To connect to each of your cloud providers, you’ll also be contending with different configurations, protocols and management tools as your cloud footprint expands. If routing is done via the public internet, you’re subject to unreliable performance, bandwidth limitations and delays that can impact data flows and application performance.

Data and application locations, deployment of network services and cloud-to-cloud connectivity strategy become critical in regard to how each decision can impact application performance and customer experience. For example, how do you optimize performance when web servers residing in various cloud environments need to access data sitting on Azure? Is the internet the easiest means of managing intercloud connectivity, despite performance and security risks? Should data be duplicated across regions, even though it increases cloud spend? How quickly can you provide connectivity when an application hosted on yet a different cloud provider needs access to Azure data?

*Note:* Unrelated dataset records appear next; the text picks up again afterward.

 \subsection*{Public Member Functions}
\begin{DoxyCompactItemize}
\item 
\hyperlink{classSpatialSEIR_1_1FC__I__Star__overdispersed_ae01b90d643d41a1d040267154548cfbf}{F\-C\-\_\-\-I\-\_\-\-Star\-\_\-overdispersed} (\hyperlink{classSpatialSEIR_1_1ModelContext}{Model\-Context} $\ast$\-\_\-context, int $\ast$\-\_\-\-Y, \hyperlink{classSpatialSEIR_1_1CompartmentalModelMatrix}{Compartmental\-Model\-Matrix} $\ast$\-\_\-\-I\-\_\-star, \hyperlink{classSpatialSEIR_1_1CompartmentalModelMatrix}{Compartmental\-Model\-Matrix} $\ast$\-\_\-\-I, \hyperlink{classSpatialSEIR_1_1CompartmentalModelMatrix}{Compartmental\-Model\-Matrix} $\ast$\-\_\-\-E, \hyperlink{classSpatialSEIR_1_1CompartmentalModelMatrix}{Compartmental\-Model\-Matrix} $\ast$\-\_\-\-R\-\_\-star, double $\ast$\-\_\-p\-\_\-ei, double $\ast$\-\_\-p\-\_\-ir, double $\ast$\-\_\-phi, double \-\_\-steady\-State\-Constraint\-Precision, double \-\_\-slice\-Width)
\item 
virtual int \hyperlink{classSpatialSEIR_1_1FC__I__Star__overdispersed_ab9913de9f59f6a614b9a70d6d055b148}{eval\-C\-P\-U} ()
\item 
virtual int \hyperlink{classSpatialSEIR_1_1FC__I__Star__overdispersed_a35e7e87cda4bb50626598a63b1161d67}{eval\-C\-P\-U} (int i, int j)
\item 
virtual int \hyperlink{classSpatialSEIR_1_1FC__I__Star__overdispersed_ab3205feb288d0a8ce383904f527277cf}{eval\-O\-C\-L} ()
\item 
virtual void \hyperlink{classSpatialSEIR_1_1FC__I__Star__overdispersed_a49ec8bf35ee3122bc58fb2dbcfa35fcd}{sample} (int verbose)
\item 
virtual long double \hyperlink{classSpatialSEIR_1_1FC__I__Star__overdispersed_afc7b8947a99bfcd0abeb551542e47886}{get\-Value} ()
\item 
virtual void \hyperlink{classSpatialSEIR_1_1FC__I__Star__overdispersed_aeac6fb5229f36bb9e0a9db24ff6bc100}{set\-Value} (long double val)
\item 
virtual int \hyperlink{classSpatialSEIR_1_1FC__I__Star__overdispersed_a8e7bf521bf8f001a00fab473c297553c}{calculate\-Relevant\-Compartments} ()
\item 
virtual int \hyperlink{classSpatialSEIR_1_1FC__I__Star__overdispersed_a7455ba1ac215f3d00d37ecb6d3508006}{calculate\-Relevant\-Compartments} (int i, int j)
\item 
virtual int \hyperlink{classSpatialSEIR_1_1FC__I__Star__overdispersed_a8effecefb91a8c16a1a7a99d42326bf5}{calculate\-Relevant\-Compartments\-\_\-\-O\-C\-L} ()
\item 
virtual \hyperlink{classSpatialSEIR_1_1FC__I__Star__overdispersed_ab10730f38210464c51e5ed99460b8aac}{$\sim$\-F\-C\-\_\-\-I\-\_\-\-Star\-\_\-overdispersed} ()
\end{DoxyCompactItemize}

From both a network engineering and operations perspective you want to minimize the complexity of establishing and managing intercloud connectivity while optimizing network and application performance. The answer to this challenge is virtual network functions, and specifically, virtual routers that are ideally suited to eliminate the complexity of cloud-to-cloud connectivity. A virtual router provides functionality equivalent to a network hardware device.

Virtual Routers and Firewalls Simplify Cloud-to-Cloud Connectivity

Unlike physical routers and firewalls that require protracted procurement, installation and configuration cycles, a virtual device can establish connections between different cloud environments in minutes. Virtual routers and firewalls provide “as-a-service” flexibility to meet your project needs, without long term contracts. From a design standpoint, the virtual device can be spun up in a market or region where you’re utilizing one or more cloud service providers regardless of whether you have a physical presence or not. The virtual router will terminate BGP sessions for private, dedicated, secure connections to CSP’s and learn subnets for your resources in those environments.

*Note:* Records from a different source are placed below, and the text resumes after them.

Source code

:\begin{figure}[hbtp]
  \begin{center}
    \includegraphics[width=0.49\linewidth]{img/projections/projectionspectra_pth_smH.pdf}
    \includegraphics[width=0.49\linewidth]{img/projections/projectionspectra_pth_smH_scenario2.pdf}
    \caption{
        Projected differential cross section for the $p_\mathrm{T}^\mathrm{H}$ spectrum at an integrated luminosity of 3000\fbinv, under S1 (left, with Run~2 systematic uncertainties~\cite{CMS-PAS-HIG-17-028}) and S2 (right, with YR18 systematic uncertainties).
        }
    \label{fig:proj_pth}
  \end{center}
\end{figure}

Virtual devices can be quickly deployed in the following manner:

1. Select an appropriate virtual router like the Cisco CSR 1000V from a virtual network function marketplace such as Equinix Network Edge.

 

2. Specify the global location where you want to deploy the function and the cloud service providers you want to interconnect.

 

3. Provide an existing router or firewall license or choose the subscription option for licensing.

 

4. Provision the virtual function to establish connectivity.

 

Virtual network routers eliminate the need to acquire and maintain on-premises network hardware, enable businesses to easily establish connections between cloud providers to quickly respond to market expansion or the need to provide additional capacity or throughput to enhance application performance.

Plan for Intercloud Connectivity and Application Performance

Enterprises that currently work with, or foresee the inevitability of, multiple cloud providers can simplify the complexity of cloud-to-cloud connectivity and management by opting to use virtual devices in place of network hardware.

Not only does the virtual routing and security approach solve the complexity of intercloud connectivity, when deployed via providers like Equinix, but virtual devices bring the additional benefits of enhancing application performance by:

  • Streamlining the complexity of configuring and managing different routing protocols and BGP policies, thereby ensuring router configuration to optimize traffic flow.
  • Establishing secure, high-performance private connections between different cloud providers.
  • Eliminating the delays associated with public internet carrier network connections that disrupt data flowing between the clouds resulting in applications and databases to be out of sync.
  • Optimizing routing to minimize latency between endpoints and accelerating workflows distributed among cloud environments.

Any business faced with the complexity of managing connectivity between an increasing number of cloud environments that support distributed data and applications will benefit by adopting a virtual routing strategy. Rapid deployment, secure connections and optimized routing provided by virtual routers help ensure optimum data flows that enhance application performance.